# [TASK INPUTS]
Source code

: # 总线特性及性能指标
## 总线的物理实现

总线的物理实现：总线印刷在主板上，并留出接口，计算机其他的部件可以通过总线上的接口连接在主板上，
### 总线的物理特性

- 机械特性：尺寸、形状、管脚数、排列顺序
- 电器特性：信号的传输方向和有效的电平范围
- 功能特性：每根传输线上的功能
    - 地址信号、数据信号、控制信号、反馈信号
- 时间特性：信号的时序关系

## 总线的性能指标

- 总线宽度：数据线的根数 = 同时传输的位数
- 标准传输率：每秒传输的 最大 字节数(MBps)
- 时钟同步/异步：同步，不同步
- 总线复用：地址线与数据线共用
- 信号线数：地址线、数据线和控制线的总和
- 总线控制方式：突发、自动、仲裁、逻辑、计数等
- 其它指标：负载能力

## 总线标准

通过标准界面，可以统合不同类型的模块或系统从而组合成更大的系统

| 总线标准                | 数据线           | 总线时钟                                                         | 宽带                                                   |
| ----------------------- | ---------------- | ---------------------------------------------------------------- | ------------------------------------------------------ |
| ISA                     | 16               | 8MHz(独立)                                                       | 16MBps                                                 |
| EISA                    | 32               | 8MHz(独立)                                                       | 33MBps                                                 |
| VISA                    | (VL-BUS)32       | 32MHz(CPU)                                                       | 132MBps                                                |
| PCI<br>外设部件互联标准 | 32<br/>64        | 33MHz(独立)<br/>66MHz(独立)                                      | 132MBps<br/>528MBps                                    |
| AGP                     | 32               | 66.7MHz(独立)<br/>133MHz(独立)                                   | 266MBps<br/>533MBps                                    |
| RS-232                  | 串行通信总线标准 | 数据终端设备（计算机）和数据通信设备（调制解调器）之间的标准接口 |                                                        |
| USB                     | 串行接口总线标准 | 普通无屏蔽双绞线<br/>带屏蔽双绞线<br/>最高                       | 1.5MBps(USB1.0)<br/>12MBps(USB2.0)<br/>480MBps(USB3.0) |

# [ACTIVITY]
The expected answer is an exact copy of the lines beginning at the one with "- 功能特性：每根传输线上的功能" and running to the end of the entries above.

# [EXPECTED ANSWER]
- 功能特性：每根传输线上的功能
    - 地址信号、数据信号、控制信号、反馈信号
- 时间特性：信号的时序关系

## 总线的性能指标

- 总线宽度：数据线的根数 = 同时传输的位数
- 标准传输率：每秒传输的 最大 字节数(MBps)
- 时钟同步/异步：同步，不同步
- 总线复用：地址线与数据线共用
- 信号线数：地址线、数据线和控制线的总和
- 总线控制方式：突发、自动、仲裁、逻辑、计数等
- 其它指标：负载能力

## 总线标准

通过标准界面，可以统合不同类型的模块或系统从而组合成更大的系统

| 总线标准                | 数据线           | 总线时钟                                                         | 宽带                                                   |
| ----------------------- | ---------------- | ---------------------------------------------------------------- | ------------------------------------------------------ |
| ISA                     | 16               | 8MHz(独立)                                                       | 16MBps                                                 |
| EISA                    | 32               | 8MHz(独立)                                                       | 33MBps                                                 |
| VISA                    | (VL-BUS)32       | 32MHz(CPU)                                                       | 132MBps                                                |
| PCI<br>外设部件互联标准 | 32<br/>64        | 33MHz(独立)<br/>66MHz(独立)                                      | 132MBps<br/>528MBps                                    |
| AGP                     | 32               | 66.7MHz(独立)<br/>133MHz(独立)                                   | 266MBps<br/>533MBps                                    |
| RS-232                  | 串行通信总线标准 | 数据终端设备（计算机）和数据通信设备（调制解调器）之间的标准接口 |                                                        |
| USB                     | 串行接口总线标准 | 普通无屏蔽双绞线<br/>带屏蔽双绞线<br/>最高                       | 1.5MBps(USB1.0)<br/>12MBps(USB2.0)<br/>480MBps(USB3.0) |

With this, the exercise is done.